*** AVAILABLE RECORDS

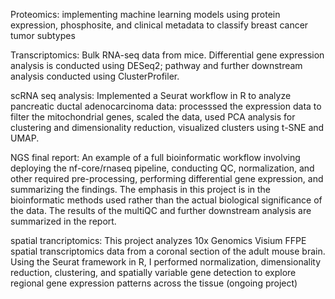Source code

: Proteomics: implementing machine learning models using protein expression, phosphosite, and clinical metadata to classify breast cancer tumor subtypes

Transcriptomics: Bulk RNA-seq data from mice. Differential gene expression analysis is conducted using DESeq2; pathway and further downstream analysis conducted using ClusterProfiler.

scRNA seq analysis: Implemented a Seurat workflow in R to analyze pancreatic ductal adenocarcinoma data: processsed the expression data to filter the mitochondrial genes, scaled the data, used PCA analysis for clustering and dimensionality reduction, visualized clusters using t-SNE and UMAP. 

NGS final report: An example of a full bioinformatic workflow involving deploying the nf-core/rnaseq pipeline, conducting QC, normalization, and other required pre-processing, performing differential gene expression, and summarizing the findings. The emphasis in this project is in the bioinformatic methods used rather than the actual biological significance of the data. The results of the multiQC and further downstream analysis are summarized in the report. 

spatial trancriptomics: This project analyzes 10x Genomics Visium FFPE spatial transcriptomics data from a coronal section of the adult mouse brain. Using the Seurat framework in R, I performed normalization, dimensionality reduction, clustering, and spatially variable gene detection to explore regional gene expression patterns across the tissue (ongoing project)
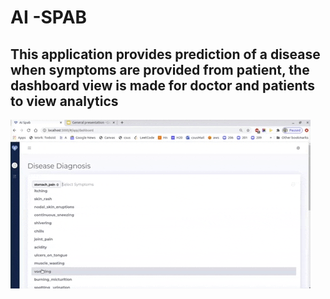 # AI -SPAB 
## This application provides prediction of a disease when symptoms are provided from patient, the dashboard view is made for doctor and patients to view analytics 
  ![no image found](readme.gif "")


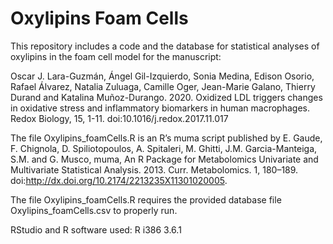 # Oxylipins Foam Cells

This repository includes a code and the database for statistical analyses of oxylipins in the foam cell model for the manuscript:  

Oscar J. Lara-Guzmán, Ángel Gil-Izquierdo, Sonia Medina, Edison Osorio,  Rafael Álvarez, Natalia Zuluaga, Camille Oger, Jean-Marie Galano, Thierry Durand and Katalina Muñoz-Durango. 2020. Oxidized LDL triggers changes in oxidative stress and inflammatory biomarkers in human macrophages. Redox Biology, 15, 1-11. doi:10.1016/j.redox.2017.11.017

The file Oxylipins_foamCells.R is an R’s muma script published by E. Gaude, F. Chignola, D. Spiliotopoulos, A. Spitaleri, M. Ghitti, J.M. Garcia-Manteiga, S.M. and G. Musco, muma, An R Package for Metabolomics Univariate and Multivariate Statistical Analysis. 2013. Curr. Metabolomics. 1, 180–189. doi:http://dx.doi.org/10.2174/2213235X11301020005.

The file Oxylipins_foamCells.R requires the provided database file Oxylipins_foamCells.csv to properly run.  

RStudio and R software used: R i386 3.6.1
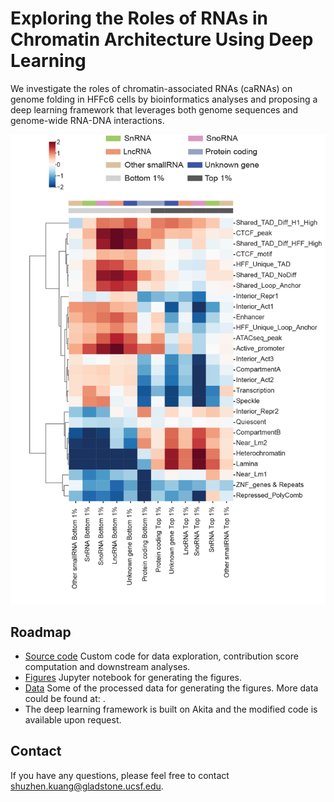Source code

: # Exploring the Roles of RNAs in Chromatin Architecture Using Deep Learning
We investigate the roles of chromatin-associated RNAs (caRNAs) on genome folding in HFFc6 cells by bioinformatics analyses and proposing a deep learning framework that leverages both genome sequences and genome-wide RNA-DNA interactions. 

![plot](Image/Figure5B.png)

## Roadmap
- [Source code](/Code) Custom code for data exploration, contribution score computation and downstream analyses.
- [Figures](/Code/CaRNAs_in_Chromatin_Architecture_Figures.ipynb) Jupyter notebook for generating the figures.
- [Data](/Data) Some of the processed data for generating the figures. More data could be found at: .
- The deep learning framework is built on Akita and the modified code is available upon request.

## Contact
If you have any questions, please feel free to contact shuzhen.kuang@gladstone.ucsf.edu.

******

The data needs to be reproduced exactly, please, apart from its pictures.

Source code

: Proteomics: implementing machine learning models using protein expression, phosphosite, and clinical metadata to classify breast cancer tumor subtypes

Transcriptomics: Bulk RNA-seq data from mice. Differential gene expression analysis is conducted using DESeq2; pathway and further downstream analysis conducted using ClusterProfiler.

scRNA seq analysis: Implemented a Seurat workflow in R to analyze pancreatic ductal adenocarcinoma data: processsed the expression data to filter the mitochondrial genes, scaled the data, used PCA analysis for clustering and dimensionality reduction, visualized clusters using t-SNE and UMAP. 

NGS final report: An example of a full bioinformatic workflow involving deploying the nf-core/rnaseq pipeline, conducting QC, normalization, and other required pre-processing, performing differential gene expression, and summarizing the findings. The emphasis in this project is in the bioinformatic methods used rather than the actual biological significance of the data. The results of the multiQC and further downstream analysis are summarized in the report. 

spatial trancriptomics: This project analyzes 10x Genomics Visium FFPE spatial transcriptomics data from a coronal section of the adult mouse brain. Using the Seurat framework in R, I performed normalization, dimensionality reduction, clustering, and spatially variable gene detection to explore regional gene expression patterns across the tissue (ongoing project)
 # AI -SPAB 
## This application provides prediction of a disease when symptoms are provided from patient, the dashboard view is made for doctor and patients to view analytics 
  ![no image found](readme.gif "")


 # Oxylipins Foam Cells

This repository includes a code and the database for statistical analyses of oxylipins in the foam cell model for the manuscript:  

Oscar J. Lara-Guzmán, Ángel Gil-Izquierdo, Sonia Medina, Edison Osorio,  Rafael Álvarez, Natalia Zuluaga, Camille Oger, Jean-Marie Galano, Thierry Durand and Katalina Muñoz-Durango. 2020. Oxidized LDL triggers changes in oxidative stress and inflammatory biomarkers in human macrophages. Redox Biology, 15, 1-11. doi:10.1016/j.redox.2017.11.017

The file Oxylipins_foamCells.R is an R’s muma script published by E. Gaude, F. Chignola, D. Spiliotopoulos, A. Spitaleri, M. Ghitti, J.M. Garcia-Manteiga, S.M. and G. Musco, muma, An R Package for Metabolomics Univariate and Multivariate Statistical Analysis. 2013. Curr. Metabolomics. 1, 180–189. doi:http://dx.doi.org/10.2174/2213235X11301020005.

The file Oxylipins_foamCells.R requires the provided database file Oxylipins_foamCells.csv to properly run.  

RStudio and R software used: R i386 3.6.1
Source code

: # Exploring the Roles of RNAs in Chromatin Architecture Using Deep Learning
We investigate the roles of chromatin-associated RNAs (caRNAs) on genome folding in HFFc6 cells by bioinformatics analyses and proposing a deep learning framework that leverages both genome sequences and genome-wide RNA-DNA interactions. 

![plot](Image/Figure5B.png)

## Roadmap
- [Source code](/Code) Custom code for data exploration, contribution score computation and downstream analyses.
- [Figures](/Code/CaRNAs_in_Chromatin_Architecture_Figures.ipynb) Jupyter notebook for generating the figures.
- [Data](/Data) Some of the processed data for generating the figures. More data could be found at: .
- The deep learning framework is built on Akita and the modified code is available upon request.

## Contact
If you have any questions, please feel free to contact shuzhen.kuang@gladstone.ucsf.edu.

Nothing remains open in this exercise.